Primary Responsibilities:
  • Manage a team of Quality Specialists that supports quality priorities.
  • Oversee and monitor insurance payor data, including performance tracking across contracts, producing actionable gap lists for key stakeholders, and conducting regular chart/data audits.
  • Coordinate and perform Quality activities for quality improvement initiatives set forth by Sr. Director, MRA and Quality and Sr. Vp, Value Based Care.
  • Conduct ongoing analysis of data to assess gaps in and barriers to patient care and identify action plans and opportunities to implement evidence-based protocols ensuring alignment of HEDIS.
  • Develop care team training materials and lead or coordinate trainings as appropriate to meet Quality needs of the organization.
  • Actively participate and be an organizational leader with insurance payors, including attending regular meetings and tracking all updates and needs.
  • Participates in additional meetings with external and internal stakeholders, as needed.
  • Perform other duties related to quality improvement as assigned by Sr. Director, MRA and Quality.

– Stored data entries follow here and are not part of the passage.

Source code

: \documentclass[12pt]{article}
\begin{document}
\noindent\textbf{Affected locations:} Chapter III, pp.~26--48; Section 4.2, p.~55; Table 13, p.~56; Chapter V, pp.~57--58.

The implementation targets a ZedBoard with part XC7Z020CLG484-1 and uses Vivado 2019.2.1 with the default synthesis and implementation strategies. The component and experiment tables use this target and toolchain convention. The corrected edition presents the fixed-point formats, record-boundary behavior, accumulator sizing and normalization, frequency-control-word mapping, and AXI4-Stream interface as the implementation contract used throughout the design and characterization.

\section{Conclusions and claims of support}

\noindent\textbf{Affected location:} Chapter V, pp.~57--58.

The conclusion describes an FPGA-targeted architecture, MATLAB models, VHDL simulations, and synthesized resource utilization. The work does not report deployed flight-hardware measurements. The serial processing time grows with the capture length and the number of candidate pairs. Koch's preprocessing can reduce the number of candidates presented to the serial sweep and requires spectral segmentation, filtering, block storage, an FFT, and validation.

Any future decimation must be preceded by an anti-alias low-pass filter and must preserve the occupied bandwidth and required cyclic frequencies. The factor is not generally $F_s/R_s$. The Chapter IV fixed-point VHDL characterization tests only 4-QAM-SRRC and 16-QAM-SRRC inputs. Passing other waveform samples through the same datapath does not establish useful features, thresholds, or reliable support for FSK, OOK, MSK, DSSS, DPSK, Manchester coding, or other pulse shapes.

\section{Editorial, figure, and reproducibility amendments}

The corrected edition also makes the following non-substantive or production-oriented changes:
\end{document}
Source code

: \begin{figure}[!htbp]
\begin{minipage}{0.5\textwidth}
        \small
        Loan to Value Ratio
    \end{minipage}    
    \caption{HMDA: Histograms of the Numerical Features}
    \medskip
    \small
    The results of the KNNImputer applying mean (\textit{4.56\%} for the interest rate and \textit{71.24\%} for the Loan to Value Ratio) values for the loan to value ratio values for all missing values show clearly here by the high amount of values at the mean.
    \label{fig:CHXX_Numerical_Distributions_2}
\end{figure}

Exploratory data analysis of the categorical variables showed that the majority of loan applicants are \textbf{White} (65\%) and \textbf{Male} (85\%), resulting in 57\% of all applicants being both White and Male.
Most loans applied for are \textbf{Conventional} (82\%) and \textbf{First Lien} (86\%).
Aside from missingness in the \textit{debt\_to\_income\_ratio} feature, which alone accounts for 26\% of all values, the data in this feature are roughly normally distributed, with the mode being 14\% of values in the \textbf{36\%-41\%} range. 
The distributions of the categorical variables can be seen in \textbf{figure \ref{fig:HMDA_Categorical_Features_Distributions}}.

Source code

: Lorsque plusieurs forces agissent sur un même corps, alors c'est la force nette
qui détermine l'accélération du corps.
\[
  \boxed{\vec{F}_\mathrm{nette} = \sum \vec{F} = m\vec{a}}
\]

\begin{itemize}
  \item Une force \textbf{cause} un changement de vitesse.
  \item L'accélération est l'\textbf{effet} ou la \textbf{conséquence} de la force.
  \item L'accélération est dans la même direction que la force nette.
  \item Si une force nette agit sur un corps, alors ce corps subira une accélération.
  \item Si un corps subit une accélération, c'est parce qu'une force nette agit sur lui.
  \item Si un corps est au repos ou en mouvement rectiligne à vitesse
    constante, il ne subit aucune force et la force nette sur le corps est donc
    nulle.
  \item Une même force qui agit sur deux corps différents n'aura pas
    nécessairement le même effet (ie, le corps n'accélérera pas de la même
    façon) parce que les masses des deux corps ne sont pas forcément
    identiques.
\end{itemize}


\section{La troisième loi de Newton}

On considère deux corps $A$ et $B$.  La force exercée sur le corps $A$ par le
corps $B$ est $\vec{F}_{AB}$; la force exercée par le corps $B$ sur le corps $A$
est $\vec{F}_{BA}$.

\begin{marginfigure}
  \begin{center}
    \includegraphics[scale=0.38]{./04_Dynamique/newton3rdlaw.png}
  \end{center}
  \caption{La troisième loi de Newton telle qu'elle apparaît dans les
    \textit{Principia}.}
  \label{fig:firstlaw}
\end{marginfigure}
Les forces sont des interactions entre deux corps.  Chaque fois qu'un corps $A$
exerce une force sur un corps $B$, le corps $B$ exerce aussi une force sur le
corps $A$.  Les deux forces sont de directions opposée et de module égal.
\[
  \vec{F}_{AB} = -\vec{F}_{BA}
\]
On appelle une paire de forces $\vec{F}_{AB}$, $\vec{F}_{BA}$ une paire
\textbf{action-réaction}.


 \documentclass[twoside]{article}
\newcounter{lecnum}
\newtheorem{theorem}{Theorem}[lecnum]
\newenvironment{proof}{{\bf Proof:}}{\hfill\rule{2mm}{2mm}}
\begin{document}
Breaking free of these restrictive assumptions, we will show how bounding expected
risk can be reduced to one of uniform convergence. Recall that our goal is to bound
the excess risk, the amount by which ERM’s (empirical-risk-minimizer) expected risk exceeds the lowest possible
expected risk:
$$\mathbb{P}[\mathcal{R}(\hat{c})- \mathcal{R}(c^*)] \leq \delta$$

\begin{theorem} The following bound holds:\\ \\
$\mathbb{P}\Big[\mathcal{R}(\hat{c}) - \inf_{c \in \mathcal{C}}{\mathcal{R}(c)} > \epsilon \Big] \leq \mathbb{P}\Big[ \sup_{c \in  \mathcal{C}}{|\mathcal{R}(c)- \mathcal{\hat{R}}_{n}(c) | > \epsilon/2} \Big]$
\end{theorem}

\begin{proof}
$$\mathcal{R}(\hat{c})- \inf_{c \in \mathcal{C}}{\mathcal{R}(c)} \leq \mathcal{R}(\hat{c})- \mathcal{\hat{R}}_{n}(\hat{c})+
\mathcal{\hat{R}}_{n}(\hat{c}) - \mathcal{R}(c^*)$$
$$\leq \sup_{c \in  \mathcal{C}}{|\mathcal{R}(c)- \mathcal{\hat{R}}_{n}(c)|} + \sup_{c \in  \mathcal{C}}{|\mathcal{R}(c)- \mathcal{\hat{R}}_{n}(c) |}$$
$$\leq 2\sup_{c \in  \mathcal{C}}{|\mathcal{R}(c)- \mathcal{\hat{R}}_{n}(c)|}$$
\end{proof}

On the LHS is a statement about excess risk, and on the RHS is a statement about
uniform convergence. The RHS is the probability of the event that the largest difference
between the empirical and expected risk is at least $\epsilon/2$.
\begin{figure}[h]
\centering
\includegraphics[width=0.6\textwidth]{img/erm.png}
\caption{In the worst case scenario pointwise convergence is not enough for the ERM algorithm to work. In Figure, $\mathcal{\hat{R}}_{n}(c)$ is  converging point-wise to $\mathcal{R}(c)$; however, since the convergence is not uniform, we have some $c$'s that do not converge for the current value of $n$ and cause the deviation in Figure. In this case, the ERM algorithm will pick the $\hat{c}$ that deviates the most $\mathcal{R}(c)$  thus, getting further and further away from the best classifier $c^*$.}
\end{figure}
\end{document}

Key Skills, Knowledge & Abilities

Required For This Job:
  • Strong analytical and systemic thinking skills, with ability to synthesize information from multiple data sources to develop recommendations
  • Familiarity with HEDIS data sets and population health principles
  • Expertise with continuous quality improvement, process mapping, root cause analysis, and developing standard workflows
  • Strong comprehension of value-based care and population health concepts, and experience in Medicare Managed Care
  • Ability to provide training and education to staff at all levels
  • Well-developed written and oral communication skills, including facilitating conversations and presenting
  • Knowledge of ambulatory electronic health records, preferably with Athena and eCW
  • Utilization of Microsoft Office Suite (Word, Excel, Outlook, PowerPoint, SharePoint)
  • Proficient in using advanced Excel features such as pivot tables, complex formulas, and data visualization tools (charts/graphs)
  • Strong organizational skills to prioritize multiple tasks and projects under tight deadlines
  • Ability to effectively utilize or quickly learn various population health and clinical data report platforms, as well as comfort managing large datasets
  • High degree of adaptability, productivity, reliability, and ability to work independently.


Required Qualifications
  • A minimum of two (2) years of experience in the health care industry, in HEDIS and/or quality improvement. Experience in a managed care health services environment. Demonstrated knowledge of data collection, medical record review, and data extraction. NCQA and HEDIS experience.